To elaborate, here’s an example:

{
	"namespace 1": [
		{
			"_id": "key 1",
			"property 1": "value",
			"property 2": {
				"property 3": "value",
				"property 4": [ "value", "value", "value" ]
			}, ...
		},
		{
			"_id": "key 2",
			"property5": {
				"property3": "value",
				"property7": { "question": "6x9", "answer": 42, "list": [ 3, 5 ] }
			}, ...		
		}, ...
	]
}
  • No schema, the model is totally flexible. Any property can be added to any object any time.
  • Any property can be indexed, at any depth (for example, “property3” could be indexed).
  • A wide range of operations can be performed.
  • Collections can be capped to a fixed number of bytes or elements.
  • Will be distributed and fault-tolerant through a proxy, but this one is still in early stage.
  • Write operations lock the whole database. Efficiently uses multiple cores.
  • Written in C++ but currently runs on a limited number of operating systems.
  • Uses its own protocol, but basic REST proxies do exist (in Python and NodeJS).

Riak

{
	"bucket 1": {
		"key 1": document + content-type,
		"key 2": document + content-type,
		"link to another object 1": URI of other bucket/key,
		"link to another object 2": URI of other bucket/key,		
	},
	"bucket 2": {
		"key 3": document + content-type,
		"key 4": document + content-type,
		"key 5": document + content-type
		...
	}, ...
}
  • Keys are indexed.
  • Range queries are not supported.
  • Retrieving multiple keys in a single query isn’t supported (must use map/reduce).
  • Never locks, even for writes.
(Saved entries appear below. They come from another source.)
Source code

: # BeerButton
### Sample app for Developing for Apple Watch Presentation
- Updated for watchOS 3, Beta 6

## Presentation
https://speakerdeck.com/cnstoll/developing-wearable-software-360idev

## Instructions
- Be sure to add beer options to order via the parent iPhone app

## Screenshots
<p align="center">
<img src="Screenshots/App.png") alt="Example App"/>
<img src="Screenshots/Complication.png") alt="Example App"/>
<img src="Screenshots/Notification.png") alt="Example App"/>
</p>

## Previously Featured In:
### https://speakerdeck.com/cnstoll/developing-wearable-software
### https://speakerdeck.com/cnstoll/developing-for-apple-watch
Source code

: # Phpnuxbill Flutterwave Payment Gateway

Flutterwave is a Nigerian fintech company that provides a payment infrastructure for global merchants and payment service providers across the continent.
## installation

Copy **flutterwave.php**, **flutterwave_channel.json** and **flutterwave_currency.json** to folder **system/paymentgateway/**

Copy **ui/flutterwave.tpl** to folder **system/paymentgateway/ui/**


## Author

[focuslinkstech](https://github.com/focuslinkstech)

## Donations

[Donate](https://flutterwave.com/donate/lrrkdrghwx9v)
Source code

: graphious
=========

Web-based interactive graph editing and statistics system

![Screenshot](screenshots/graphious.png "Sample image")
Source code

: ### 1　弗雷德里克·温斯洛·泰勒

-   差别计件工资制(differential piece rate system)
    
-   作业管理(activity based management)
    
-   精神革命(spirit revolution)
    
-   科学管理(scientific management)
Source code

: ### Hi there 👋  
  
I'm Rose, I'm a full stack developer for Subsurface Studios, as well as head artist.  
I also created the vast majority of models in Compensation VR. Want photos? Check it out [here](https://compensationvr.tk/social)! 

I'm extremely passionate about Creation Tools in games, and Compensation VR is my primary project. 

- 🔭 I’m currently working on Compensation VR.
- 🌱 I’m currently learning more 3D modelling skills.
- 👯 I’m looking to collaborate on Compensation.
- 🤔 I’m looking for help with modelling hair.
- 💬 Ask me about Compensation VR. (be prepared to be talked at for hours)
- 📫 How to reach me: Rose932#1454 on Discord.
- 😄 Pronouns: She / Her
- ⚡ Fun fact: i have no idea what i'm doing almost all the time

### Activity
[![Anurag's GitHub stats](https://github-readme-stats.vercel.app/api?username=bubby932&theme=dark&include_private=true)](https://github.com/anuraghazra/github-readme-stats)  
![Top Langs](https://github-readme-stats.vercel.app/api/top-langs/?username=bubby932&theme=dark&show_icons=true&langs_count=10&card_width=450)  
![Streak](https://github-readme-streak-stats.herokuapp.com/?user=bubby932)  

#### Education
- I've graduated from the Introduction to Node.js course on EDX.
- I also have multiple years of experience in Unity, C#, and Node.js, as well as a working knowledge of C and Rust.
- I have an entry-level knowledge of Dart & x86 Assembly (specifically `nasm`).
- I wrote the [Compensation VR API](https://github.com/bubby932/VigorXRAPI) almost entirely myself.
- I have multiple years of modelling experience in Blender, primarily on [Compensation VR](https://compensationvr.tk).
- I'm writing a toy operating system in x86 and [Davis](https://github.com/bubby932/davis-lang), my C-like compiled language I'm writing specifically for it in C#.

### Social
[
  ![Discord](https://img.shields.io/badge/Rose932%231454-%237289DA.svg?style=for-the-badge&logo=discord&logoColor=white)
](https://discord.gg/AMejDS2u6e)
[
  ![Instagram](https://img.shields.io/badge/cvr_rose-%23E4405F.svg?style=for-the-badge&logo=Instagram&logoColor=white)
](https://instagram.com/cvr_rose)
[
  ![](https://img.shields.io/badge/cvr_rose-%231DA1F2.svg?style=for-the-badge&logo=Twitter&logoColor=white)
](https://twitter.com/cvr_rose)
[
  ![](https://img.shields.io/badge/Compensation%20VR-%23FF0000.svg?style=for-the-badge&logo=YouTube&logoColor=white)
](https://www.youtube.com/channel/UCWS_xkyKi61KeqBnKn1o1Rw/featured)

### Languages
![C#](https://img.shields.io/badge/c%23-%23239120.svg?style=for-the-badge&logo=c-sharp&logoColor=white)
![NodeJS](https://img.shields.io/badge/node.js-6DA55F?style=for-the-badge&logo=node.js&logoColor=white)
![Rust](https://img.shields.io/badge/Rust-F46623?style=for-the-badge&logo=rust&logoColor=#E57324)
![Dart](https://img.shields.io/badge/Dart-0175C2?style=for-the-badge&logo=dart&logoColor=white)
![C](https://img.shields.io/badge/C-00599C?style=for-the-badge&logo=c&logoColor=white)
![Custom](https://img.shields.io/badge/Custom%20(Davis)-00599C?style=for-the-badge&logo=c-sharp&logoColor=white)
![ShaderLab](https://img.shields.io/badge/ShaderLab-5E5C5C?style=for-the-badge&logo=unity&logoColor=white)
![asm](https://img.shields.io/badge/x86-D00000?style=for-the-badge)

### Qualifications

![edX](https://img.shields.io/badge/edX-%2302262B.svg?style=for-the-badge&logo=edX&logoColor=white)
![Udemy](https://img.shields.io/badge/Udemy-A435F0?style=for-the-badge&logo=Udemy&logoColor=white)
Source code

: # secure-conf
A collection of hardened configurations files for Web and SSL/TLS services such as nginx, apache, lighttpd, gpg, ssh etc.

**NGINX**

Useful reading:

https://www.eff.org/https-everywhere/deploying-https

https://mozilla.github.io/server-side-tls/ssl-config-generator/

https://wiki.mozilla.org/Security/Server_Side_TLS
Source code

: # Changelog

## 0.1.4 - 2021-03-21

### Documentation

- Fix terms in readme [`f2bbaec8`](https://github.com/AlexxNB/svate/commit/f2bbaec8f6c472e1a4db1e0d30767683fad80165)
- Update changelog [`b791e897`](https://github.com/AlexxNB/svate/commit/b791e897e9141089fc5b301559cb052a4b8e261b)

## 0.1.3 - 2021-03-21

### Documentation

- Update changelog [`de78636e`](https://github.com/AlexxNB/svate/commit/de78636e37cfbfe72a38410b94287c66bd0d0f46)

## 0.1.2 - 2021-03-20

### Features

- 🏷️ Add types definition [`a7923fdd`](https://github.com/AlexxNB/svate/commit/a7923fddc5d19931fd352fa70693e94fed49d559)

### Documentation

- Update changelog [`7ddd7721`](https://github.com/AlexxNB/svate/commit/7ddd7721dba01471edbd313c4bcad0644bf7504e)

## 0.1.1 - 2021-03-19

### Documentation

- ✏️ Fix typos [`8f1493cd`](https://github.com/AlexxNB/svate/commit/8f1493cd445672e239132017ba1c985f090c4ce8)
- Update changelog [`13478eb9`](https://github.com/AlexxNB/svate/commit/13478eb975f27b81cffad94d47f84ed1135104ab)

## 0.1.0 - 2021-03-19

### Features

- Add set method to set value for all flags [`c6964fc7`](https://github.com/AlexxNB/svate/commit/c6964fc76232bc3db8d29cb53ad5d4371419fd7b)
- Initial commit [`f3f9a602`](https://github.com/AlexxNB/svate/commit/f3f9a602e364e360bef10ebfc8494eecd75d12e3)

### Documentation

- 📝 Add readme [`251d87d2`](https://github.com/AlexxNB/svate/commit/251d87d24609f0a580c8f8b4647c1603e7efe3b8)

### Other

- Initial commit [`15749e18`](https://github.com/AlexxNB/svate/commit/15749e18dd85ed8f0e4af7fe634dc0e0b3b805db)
Efficiently uses multiple cores.
  • Distributed and fault tolerant.
  • Records can be traversed through links.
  • Runs on any platform Erlang runs on.
  • REST client interface.

Pincaster

{
	"layer 1": {
		"key 1": {
			{
				"property 1": "value",
				"property 2": "value",
				"property 3": "value", ...
			}
		},
		"key 2": {
			{
				"property 1": "value",
				"property 4": "value",
				"geographic location": "latitude, longitude"
			}
		}, ...
	}, ...
}
  • Keys and geographic locations are indexed.
  • Keys are lexically ordered and prefix matching queries are supported.
  • Efficient storage of a lot of small entries.
  • Support for expiration times on stored keys.
  • High throughput with a single host.
  • Writes can block reads, but efficiently uses multiple cores.
  • Written in portable C, works on most operating systems.
  • No distribution nor fault tolerance.
  • REST client interface.

Redis

{
	database number: {
		"key 1": "value",
		"key 2": [ "value", "value", "value" ],
		"key 3": [
			{ "value": "value", "score": score },
			{ "value": "value", "score": score },
			...			
		],
		"key 4": {
			"property 1": "value",
			"property 2": "value",
			"property 3": "value", ...
		}, ...
	}
}
  • A database can mix different types of keys.
  • Keys and scores are indexed.
  • Efficient storage of a lot of small entries.
  • High throughput with a single host.
  • Support for expiration times on stored keys.
  • Collections can be lists or hold distinct elements (sets).
  • Rich set of atomic operations.
  • No distribution (but through some client libraries) nor fault tolerance.
  • Only takes advantage of a single CPU core (but you can run multiple instances on the same host)
  • Written in portable C. Runs on most operating systems.
  • Uses its own protocol.

Elliptics Network

KumoFS ——– Flare ——-

{
	"key 1": "value",
	"key 2": "value",
	...
}
  • No range queries.
  • Keys are indexed.
  • Efficient storage of a lot of small entries.
  • KumoFS supports the CAS operation.
  • High throughput with a single host.
  • Uses Tokyo Cabinet for on-disk storage. Writes can block reads.
  • Distributed and fault tolerant.
  • Written in portable C and C++, works on most operating systems.
  • Memcache (KumoFS, Flare) or REST (Elliptics Network) client interface.